Your Golden Retriever will be less likely to act out during the day if they’re being properly challenged and exhausted.
There are many innovative bowls, toys, and other options that can slow your dog down while they eat.
You may have to experiment to find the best option for your dog and potentially trade out old challenges for new ones if they start to eat too fast again.
Even spreading your Golden Retriever’s food out on a baking dish or around the kitchen can help to slow them down and encourage their brains to think a little harder than usual.
Should I leave food in my Golden Retriever’s bowl during the day?
Establishing a feeding routine for your Golden Retriever is essential to creating a framework for their day.
Free-feeding isn’t recommended for dogs and can lead to weight issues, especially if they begin to eat when they’re bored.
Feeding your dog on a schedule maintains clean habits around the home, encouraging your dog to use the bathroom on a reasonable and foreseeable schedule.

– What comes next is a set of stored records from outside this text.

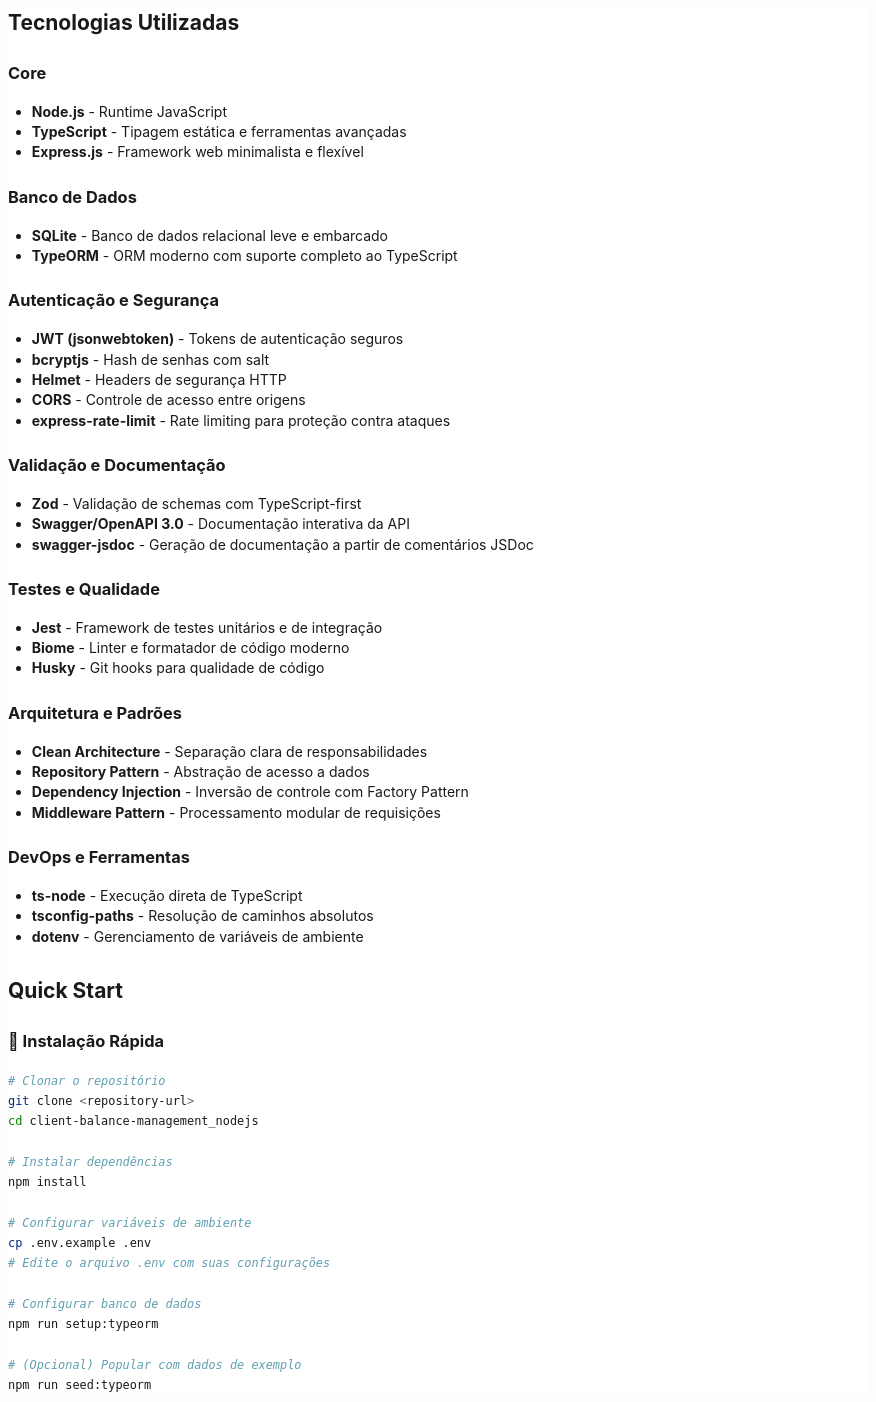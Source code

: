 ## Tecnologias Utilizadas

### Core
- **Node.js** - Runtime JavaScript
- **TypeScript** - Tipagem estática e ferramentas avançadas
- **Express.js** - Framework web minimalista e flexível

### Banco de Dados
- **SQLite** - Banco de dados relacional leve e embarcado
- **TypeORM** - ORM moderno com suporte completo ao TypeScript

### Autenticação e Segurança
- **JWT (jsonwebtoken)** - Tokens de autenticação seguros
- **bcryptjs** - Hash de senhas com salt
- **Helmet** - Headers de segurança HTTP
- **CORS** - Controle de acesso entre origens
- **express-rate-limit** - Rate limiting para proteção contra ataques

### Validação e Documentação
- **Zod** - Validação de schemas com TypeScript-first
- **Swagger/OpenAPI 3.0** - Documentação interativa da API
- **swagger-jsdoc** - Geração de documentação a partir de comentários JSDoc

### Testes e Qualidade
- **Jest** - Framework de testes unitários e de integração
- **Biome** - Linter e formatador de código moderno
- **Husky** - Git hooks para qualidade de código

### Arquitetura e Padrões
- **Clean Architecture** - Separação clara de responsabilidades
- **Repository Pattern** - Abstração de acesso a dados
- **Dependency Injection** - Inversão de controle com Factory Pattern
- **Middleware Pattern** - Processamento modular de requisições

### DevOps e Ferramentas
- **ts-node** - Execução direta de TypeScript
- **tsconfig-paths** - Resolução de caminhos absolutos
- **dotenv** - Gerenciamento de variáveis de ambiente

## Quick Start

### 🚀 Instalação Rápida
```bash
# Clonar o repositório
git clone <repository-url>
cd client-balance-management_nodejs

# Instalar dependências
npm install

# Configurar variáveis de ambiente
cp .env.example .env
# Edite o arquivo .env com suas configurações

# Configurar banco de dados
npm run setup:typeorm

# (Opcional) Popular com dados de exemplo
npm run seed:typeorm

```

You’ll also spot any health issues or drops in appetite that can indicate an underlying health issue.
Mealtimes are valuable training opportunities to teach your dogs manners and how to behave with other animals in the home.
No food will be left behind or hidden around the house without your knowledge.
Free-feeding can lead to unwanted pests, food aggression, and general lawlessness around the food bowls.
Structure your dog’s feeding times and remove any uneaten food about 20 or so minutes after you’ve put it out.
Your dog will have better impulse control and a routine they enjoy following during the day with regular feedings.
What type of food should I feed my Golden Retriever?
You can always ask your veterinarian for food recommendations when first bringing a Golden Retriever into your home.
This breed requires a high amount of lean meat with moderate to high protein content.
You can easily add raw meat and other additives right to their dry kibble to optimize their healthy food intake.
They need a good amount of carbohydrates to keep their energy levels up but very low fat amounts.
They also need fatty additives and acids to keep their hair and coats shiny and healthy.
Finally, they need nutraceuticals like EPA or ALA to improve and maintain their minds and bodies as they age.
Thoroughly check the ingredients list for every type of food your feed your animal and match their age and breed needs.
Your dog may need supplements or additional nutrients as they grow older and develop manageable skin, joint, or bone issues.
How often do I feed my Golden Retriever during the day?
Adult Golden Retrievers should be fed twice a day, once in the morning and again at night.
Avoid free-feeding and monitor your animals while they eat for signs of illness, pain, or discomfort.
A puppy will require about two to four feedings a day depending on age.
You may need to soften their food with water or put them exclusively on a wet food diet.
Feeding a puppy requires patience and monitoring as they may struggle to keep themselves steady or eat too fast and make themselves sick.
It’s best to keep a puppy away from other animals while they’re eating so food isn’t stolen and they’re not rushed to eat faster.